• [ASSIGNMENT]
Below are lines of data, and only some are wanted. Please repeat exactly those from the line that has "### ⚙️ CLI Management" through the line that has "## Changelog".

Stored data
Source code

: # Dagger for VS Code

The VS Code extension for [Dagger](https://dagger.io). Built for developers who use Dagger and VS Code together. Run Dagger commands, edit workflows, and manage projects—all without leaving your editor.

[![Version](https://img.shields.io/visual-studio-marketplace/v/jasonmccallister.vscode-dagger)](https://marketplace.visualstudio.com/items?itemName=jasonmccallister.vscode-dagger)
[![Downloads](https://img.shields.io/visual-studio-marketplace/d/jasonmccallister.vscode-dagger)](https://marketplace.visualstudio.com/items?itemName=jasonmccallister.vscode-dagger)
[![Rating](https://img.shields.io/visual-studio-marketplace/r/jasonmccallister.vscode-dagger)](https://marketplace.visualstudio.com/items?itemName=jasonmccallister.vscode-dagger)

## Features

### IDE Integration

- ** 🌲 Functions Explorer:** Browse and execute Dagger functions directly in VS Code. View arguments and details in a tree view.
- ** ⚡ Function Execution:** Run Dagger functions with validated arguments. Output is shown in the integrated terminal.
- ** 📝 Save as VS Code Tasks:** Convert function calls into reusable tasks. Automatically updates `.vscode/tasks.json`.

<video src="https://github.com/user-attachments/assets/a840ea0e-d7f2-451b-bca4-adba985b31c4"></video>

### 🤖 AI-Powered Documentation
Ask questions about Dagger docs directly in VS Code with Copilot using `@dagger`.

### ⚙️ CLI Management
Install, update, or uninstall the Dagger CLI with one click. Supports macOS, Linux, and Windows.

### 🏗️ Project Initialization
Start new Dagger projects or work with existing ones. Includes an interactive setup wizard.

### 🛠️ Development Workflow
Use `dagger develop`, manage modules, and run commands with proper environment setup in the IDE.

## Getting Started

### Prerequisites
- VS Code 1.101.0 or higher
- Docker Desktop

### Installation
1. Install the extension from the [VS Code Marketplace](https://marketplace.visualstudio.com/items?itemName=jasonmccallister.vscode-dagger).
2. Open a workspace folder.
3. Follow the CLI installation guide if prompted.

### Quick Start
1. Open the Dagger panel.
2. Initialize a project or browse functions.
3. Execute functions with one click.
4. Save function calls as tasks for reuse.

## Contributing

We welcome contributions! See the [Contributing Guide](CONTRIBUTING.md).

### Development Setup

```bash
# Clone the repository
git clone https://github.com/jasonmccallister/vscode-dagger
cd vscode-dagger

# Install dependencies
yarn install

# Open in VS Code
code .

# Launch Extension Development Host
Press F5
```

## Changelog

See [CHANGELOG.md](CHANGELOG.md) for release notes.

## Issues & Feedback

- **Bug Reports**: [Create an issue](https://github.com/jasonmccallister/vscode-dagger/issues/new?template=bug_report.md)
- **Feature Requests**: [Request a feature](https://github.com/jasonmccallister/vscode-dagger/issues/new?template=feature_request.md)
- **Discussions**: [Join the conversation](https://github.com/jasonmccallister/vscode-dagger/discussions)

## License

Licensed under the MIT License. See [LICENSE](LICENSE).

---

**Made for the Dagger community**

• [RESPONSE TO THE EXERCISE]
### ⚙️ CLI Management
Install, update, or uninstall the Dagger CLI with one click. Supports macOS, Linux, and Windows.

### 🏗️ Project Initialization
Start new Dagger projects or work with existing ones. Includes an interactive setup wizard.

### 🛠️ Development Workflow
Use `dagger develop`, manage modules, and run commands with proper environment setup in the IDE.

## Getting Started

### Prerequisites
- VS Code 1.101.0 or higher
- Docker Desktop

### Installation
1. Install the extension from the [VS Code Marketplace](https://marketplace.visualstudio.com/items?itemName=jasonmccallister.vscode-dagger).
2. Open a workspace folder.
3. Follow the CLI installation guide if prompted.

### Quick Start
1. Open the Dagger panel.
2. Initialize a project or browse functions.
3. Execute functions with one click.
4. Save function calls as tasks for reuse.

## Contributing

We welcome contributions! See the [Contributing Guide](CONTRIBUTING.md).

### Development Setup

```bash
# Clone the repository
git clone https://github.com/jasonmccallister/vscode-dagger
cd vscode-dagger

# Install dependencies
yarn install

# Open in VS Code
code .

# Launch Extension Development Host
Press F5
```

## Changelog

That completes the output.